= Marcus Acilius Priscus Egrilius Plarianus =

Marcus Acilius Priscus Egrilius Plarianus was a Roman senator, who held a number of imperial appointments during the reign of Emperor Hadrian. Mireille Corbier considers him the best known of the Egrilii Plariani, due to the large number of inscriptions referring to him.

The senator was born a member of the Egrilii Plariani, a prominent family of Ostia; in his monograph of naming practices in the first centuries of the Roman Empire, Olli Salomies speculates he was born Quintus Egrilius A.f. His father was Aulus Egrilius Rufus, a prominent decurion of Ostia, attested as duovir and flamen Romae et Augusti; his mother was Plaria Q.f.

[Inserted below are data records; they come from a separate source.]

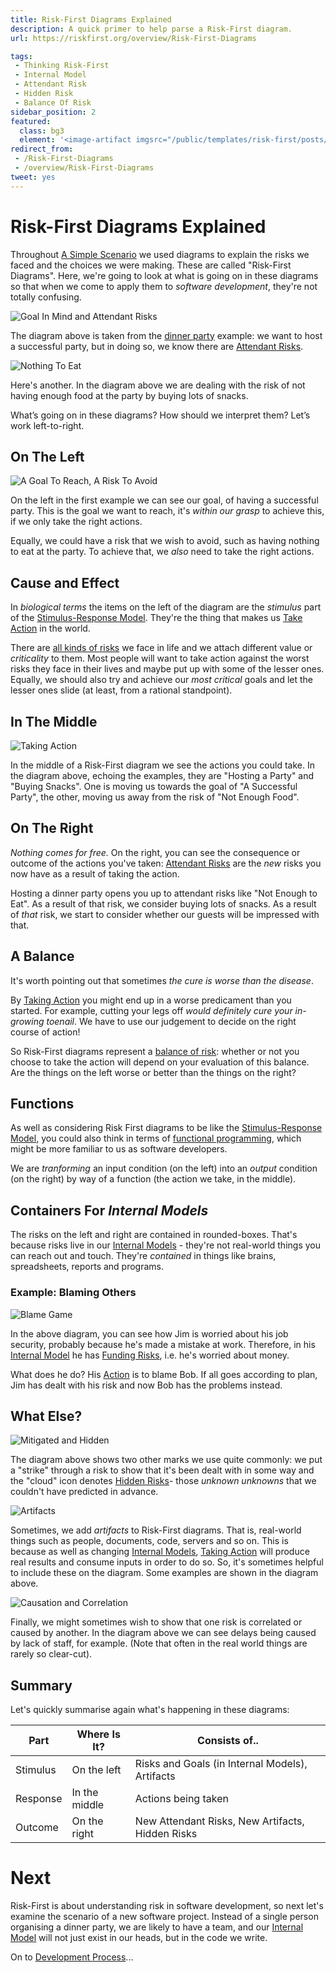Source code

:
 ```yaml
---
title: Risk-First Diagrams Explained
description: A quick primer to help parse a Risk-First diagram. 
url: https://riskfirst.org/overview/Risk-First-Diagrams

tags: 
 - Thinking Risk-First
 - Internal Model
 - Attendant Risk
 - Hidden Risk
 - Balance Of Risk
sidebar_position: 2
featured: 
  class: bg3
  element: '<image-artifact imgsrc="/public/templates/risk-first/posts/maze.svg">Risk-First Diagrams</image-artifact>'
redirect_from: 
 - /Risk-First-Diagrams
 - /overview/Risk-First-Diagrams
tweet: yes
---
```



# Risk-First Diagrams Explained

Throughout [A Simple Scenario](A-Simple-Scenario.md) we used diagrams to explain the risks we faced and the choices we were making.  These are called "Risk-First Diagrams".  Here, we're going to look at what is going on in these diagrams so that when we come to apply them to _software development_, they're not totally confusing.

![Goal In Mind and Attendant Risks](/img/generated/introduction/goal_in_mind.png)

The diagram above is taken from the [dinner party](A-Simple-Scenario.md) example: we want to host a successful party, but in doing so, we know there are [Attendant Risks](Glossary.md#attendant-risk). 

![Nothing To Eat](/img/generated/introduction/diagram_example.png)

Here's another.  In the diagram above we are dealing with the risk of not having enough food at the party by buying lots of snacks. 

What’s going on in these diagrams?  How should we interpret them? Let’s work left-to-right.

## On The Left

![A Goal To Reach, A Risk To Avoid](/img/generated/introduction/stimulus1.png)

On the left in the first example we can see our goal, of having a successful party.  This is the goal we want to reach, it's _within our grasp_ to achieve this, if we only take the right actions.  

Equally, we could have a risk that we wish to avoid, such as having nothing to eat at the party.  To achieve that, we _also_ need to take the right actions.

## Cause and Effect

In _biological terms_ the items on the left of the diagram are the _stimulus_ part of the [Stimulus-Response Model](https://en.wikipedia.org/wiki/Stimulus–response_model).  They're the thing that makes us [Take Action](Glossary.md#taking-action) in the world.   

There are [all kinds of risks](../risks/Risk-Landscape.md) we face in life and we attach different value or _criticality_ to them.  Most people will want to take action against the worst risks they face in their lives and maybe put up with some of the lesser ones.  Equally, we should also try and achieve our _most critical_ goals and let the lesser ones slide (at least, from a rational standpoint). 

## In The Middle

![Taking Action](/img/generated/introduction/response.png)

In the middle of a Risk-First diagram we see the actions you could take.  In the diagram above, echoing the examples, they are "Hosting a Party" and "Buying Snacks".  One is moving us towards the goal of "A Successful Party", the other, moving us away from the risk of "Not Enough Food".   

## On The Right

_Nothing comes for free._  On the right, you can see the consequence or outcome of the actions you've taken:  [Attendant Risks](../thinking/Glossary.md#attendant-risk) are the _new_ risks you now have as a result of taking the action.

Hosting a dinner party opens you up to attendant risks like "Not Enough to Eat".  As a result of that risk, we consider buying lots of snacks.  As a result of _that_ risk, we start to consider whether our guests will be impressed with that.

## A Balance

It's worth pointing out that sometimes _the cure is worse than the disease_.  

By [Taking Action](../thinking/Glossary.md#taking-action) you might end up in a worse predicament than you started.  For example, cutting your legs off _would definitely cure your in-growing toenail_.  We have to use our judgement to decide on the right course of action!

So Risk-First diagrams represent a [balance of risk](../thinking/Glossary.md#balance-of-risk): whether or not you choose to take the action will depend on your evaluation of this balance.  Are the things on the left worse or better than the things on the right?  

## Functions

As well as considering Risk First diagrams to be like the [Stimulus-Response Model](https://en.wikipedia.org/wiki/Stimulus–response_model), you could also think in terms of [functional programming](https://en.wikipedia.org/wiki/Functional_programming), which might be more familiar to us as software developers.  

We are _tranforming_ an input condition (on the left) into an _output_ condition (on the right) by way of a function (the action we take, in the middle).  

## Containers For _Internal Models_

The risks on the left and right are contained in rounded-boxes.  That's because risks live in our [Internal Models](../thinking/Glossary.md#internal-model) - they're not real-world things you can reach out and touch.  They're _contained_ in things like brains, spreadsheets, reports and programs.  

### Example: Blaming Others

![Blame Game](/img/generated/introduction/blame.png)

In the above diagram, you can see how Jim is worried about his job security, probably because he's made a mistake at work.  Therefore, in his [Internal Model](../thinking/Glossary.md#internal-model) he has [Funding Risks](../risks/Scarcity-Risk.md#funding-risk), i.e. he's worried about money.

What does he do?  His [Action](../thinking/Glossary.md#taking-action) is to blame Bob.  If all goes according to plan, Jim has dealt with his risk and now Bob has the problems instead.

## What Else?

![Mitigated and Hidden](/img/generated/introduction/hidden-mitigated.png)

The diagram above shows two other marks we use quite commonly:  we put a "strike" through a risk to show that it's been dealt with in some way and the "cloud" icon denotes [Hidden Risks](../thinking/Glossary.md#hidden-risk)- those _unknown unknowns_ that we couldn't have predicted in advance.

![Artifacts](/img/generated/introduction/artifacts.png)

Sometimes, we add _artifacts_ to Risk-First diagrams.  That is, real-world things such as people, documents, code, servers and so on.  This is because as well as changing [Internal Models](../thinking/Glossary.md#internal-model), [Taking Action](../thinking/Glossary.md#taking-action) will produce real results and consume inputs in order to do so.  So, it's sometimes helpful to include these on the diagram.  Some examples are shown in the diagram above.

![Causation and Correlation](/img/generated/introduction/causation.png)

Finally, we might sometimes wish to show that one risk is correlated or caused by another.  In the diagram above we can see delays being caused by lack of staff, for example.  (Note that often in the real world things are rarely so clear-cut).

## Summary

Let's quickly summarise again what's happening in these diagrams:

| Part     | Where Is It?  | Consists of..                                    |
|----------|---------------|--------------------------------------------------|
| Stimulus | On the left   | Risks and Goals (in Internal Models), Artifacts  |
| Response | In the middle | Actions being taken                              |
| Outcome  | On the right  | New Attendant Risks, New Artifacts, Hidden Risks |

# Next

Risk-First is about understanding risk in software development, so next let's examine the scenario of a new software project.  Instead of a single person organising a dinner party, we are likely to have a team, and our [Internal Model](Glossary.md#internal-model) will not just exist in our heads, but in the code we write.  

On to [Development Process](Development-Process.md)...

Vera; his brother was Aulus Egrilius Plarianus suffect consul in AD 128. The name elements "Acilius Priscus" were long suspected as coming from adoption; the discovery in 1938 of the base of a statue of Marcus Acilius Priscus, another duovir of Ostia and flamen Romae et Augusti, allowed H. Bloch to identify the adoptive father.

== Career ==
His cursus honorum is known from a three inscriptions set up in Ostia. Priscus began his career as one of the quattuorviri viarum curandarum, one of the four boards that form the vigintiviri; membership in one of these four boards was a preliminary and required first step toward a gaining entry into the Roman Senate. He then was commissioned a military tribune with Legio V Macedonica, stationed at Troesmis on the Danube, in the imperial province of Moesia Inferior. He returned to Rome to hold the office of quaestor, which he served at the city, and upon completion of this traditional Republican magistracy Priscus would be enrolled in the Senate. Two more of the traditional Republican magistracies followed: aedile plebis Cerialis, and praetor.

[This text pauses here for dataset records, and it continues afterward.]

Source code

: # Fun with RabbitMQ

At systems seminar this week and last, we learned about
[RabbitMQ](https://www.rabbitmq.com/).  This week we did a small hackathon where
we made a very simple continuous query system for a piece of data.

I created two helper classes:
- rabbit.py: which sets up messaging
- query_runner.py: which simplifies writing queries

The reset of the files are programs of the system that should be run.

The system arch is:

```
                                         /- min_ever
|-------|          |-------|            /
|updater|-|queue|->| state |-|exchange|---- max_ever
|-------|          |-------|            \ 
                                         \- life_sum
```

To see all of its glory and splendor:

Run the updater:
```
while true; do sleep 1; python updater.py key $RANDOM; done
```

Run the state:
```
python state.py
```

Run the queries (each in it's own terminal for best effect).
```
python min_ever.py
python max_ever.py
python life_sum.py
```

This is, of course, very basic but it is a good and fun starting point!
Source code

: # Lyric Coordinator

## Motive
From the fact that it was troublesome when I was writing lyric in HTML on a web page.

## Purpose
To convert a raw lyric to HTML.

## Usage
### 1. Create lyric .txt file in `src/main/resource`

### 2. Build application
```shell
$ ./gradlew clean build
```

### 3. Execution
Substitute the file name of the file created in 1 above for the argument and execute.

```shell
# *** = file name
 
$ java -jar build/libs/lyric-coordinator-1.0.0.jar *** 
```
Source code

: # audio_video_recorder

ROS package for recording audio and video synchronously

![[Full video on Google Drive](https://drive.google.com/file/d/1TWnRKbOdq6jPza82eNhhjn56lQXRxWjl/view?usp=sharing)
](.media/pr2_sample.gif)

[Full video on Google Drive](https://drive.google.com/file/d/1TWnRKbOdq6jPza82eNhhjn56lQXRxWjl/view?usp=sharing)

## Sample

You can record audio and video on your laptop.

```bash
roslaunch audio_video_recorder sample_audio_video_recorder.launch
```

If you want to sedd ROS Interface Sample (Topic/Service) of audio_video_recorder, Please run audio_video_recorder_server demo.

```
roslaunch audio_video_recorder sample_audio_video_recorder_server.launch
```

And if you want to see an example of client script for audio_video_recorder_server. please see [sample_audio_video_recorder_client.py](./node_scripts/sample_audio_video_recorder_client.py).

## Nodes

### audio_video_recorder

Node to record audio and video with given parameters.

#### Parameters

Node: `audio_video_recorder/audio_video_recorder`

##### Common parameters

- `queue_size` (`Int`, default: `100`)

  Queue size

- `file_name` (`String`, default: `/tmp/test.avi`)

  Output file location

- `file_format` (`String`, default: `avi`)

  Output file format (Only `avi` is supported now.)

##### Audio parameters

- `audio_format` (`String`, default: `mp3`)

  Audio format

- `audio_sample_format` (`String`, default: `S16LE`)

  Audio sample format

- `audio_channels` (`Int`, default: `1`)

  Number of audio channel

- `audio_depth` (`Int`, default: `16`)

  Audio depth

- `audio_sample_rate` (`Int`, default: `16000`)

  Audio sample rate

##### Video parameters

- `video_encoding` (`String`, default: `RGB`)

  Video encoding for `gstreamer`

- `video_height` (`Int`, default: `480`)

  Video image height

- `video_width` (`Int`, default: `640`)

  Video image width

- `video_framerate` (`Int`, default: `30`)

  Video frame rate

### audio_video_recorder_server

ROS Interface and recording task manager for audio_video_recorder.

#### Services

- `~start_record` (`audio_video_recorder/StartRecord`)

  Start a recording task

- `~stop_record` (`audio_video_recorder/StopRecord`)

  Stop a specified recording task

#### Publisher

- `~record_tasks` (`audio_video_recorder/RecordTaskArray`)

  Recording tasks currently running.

After stepping down from the praetorship, Priscus held a series of posts. First he held a pair of consecutive appointments as legatus or assistant to two proconsuls, the first was in the public province of Sicily, the second Asia. This was followed by his own governorship of the public province of Gallia Narbonensis; Werner Eck dates his governorship to the term 119/120. He then received a commission as legatus legionis or commander of Legio VIII Augusta, at the time garrisoned at Argentorate. Corbier believes it was this appointment that led to Priscus being appointed prefectus of the aerarium militare; this was followed by his appointment as prefectus of the aerarium Saturni, where he was the colleague of Lucius Aurelius Gallus; Corbier dates this post after his brother's tenure or to the year 126.

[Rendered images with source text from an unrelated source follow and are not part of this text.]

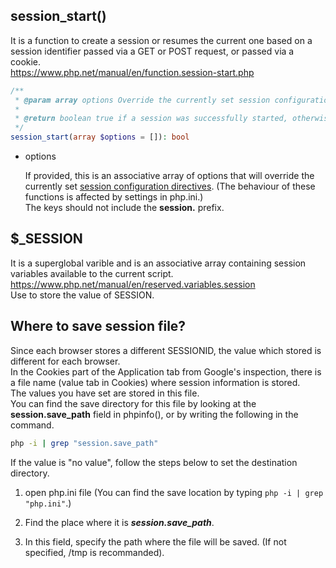 ## session_start()

It is a function to create a session or resumes the current one based on a session identifier passed via a GET or POST request, or passed via a cookie.  
<https://www.php.net/manual/en/function.session-start.php>  

```php
/**
 * @param array options Override the currently set session configuration directives
 * 
 * @return boolean true if a session was successfully started, otherwise false
 */
session_start(array $options = []): bool
```

- options

	If provided, this is an associative array of options that will override the currently set [session configuration directives](https://www.php.net/manual/en/session.configuration.php). (The behaviour of these functions is affected by settings in php.ini.)  
	The keys should not include the **session.** prefix.

## $_SESSION

It is a superglobal varible and is an associative array containing session variables available to the current script.  
<https://www.php.net/manual/en/reserved.variables.session>  
Use to store the value of SESSION.

## Where to save session file?

Since each browser stores a different SESSIONID, the value which stored is different for each browser.  
In the Cookies part of the Application tab from Google's inspection, there is a file name (value tab in Cookies) where session information is stored.  
The values you have set are stored in this file.  
You can find the save directory for this file by looking at the **session.save_path** field in phpinfo(), or by writing the following in the command.

```sh
php -i | grep "session.save_path"
```

If the value is "no value", follow the steps below to set the destination directory.

1. open php.ini file (You can find the save location by typing ```php -i | grep "php.ini"```.)

2. Find the place where it is ***session.save_path***.

3. In this field, specify the path where the file will be saved. (If not specified, /tmp is recommanded).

It is at this point the evidence of his life ends. Corbier speculates that it is possible that Priscus, like his brother, achieved a suffect consulship. She is more certain that, like his brother, Priscus continued the family tradition of being a patron of the city of Ostia.

== Family ==
Although there is no information about the name of his wife, there is evidence that Priscus had two children: a son, Quintus Egrilius Plarianus suffect consul in 144; and a daughter Egrilia M.f. Plaria. His relationship to Gaius Acilius Priscus, suffect consul in 132, is unknown.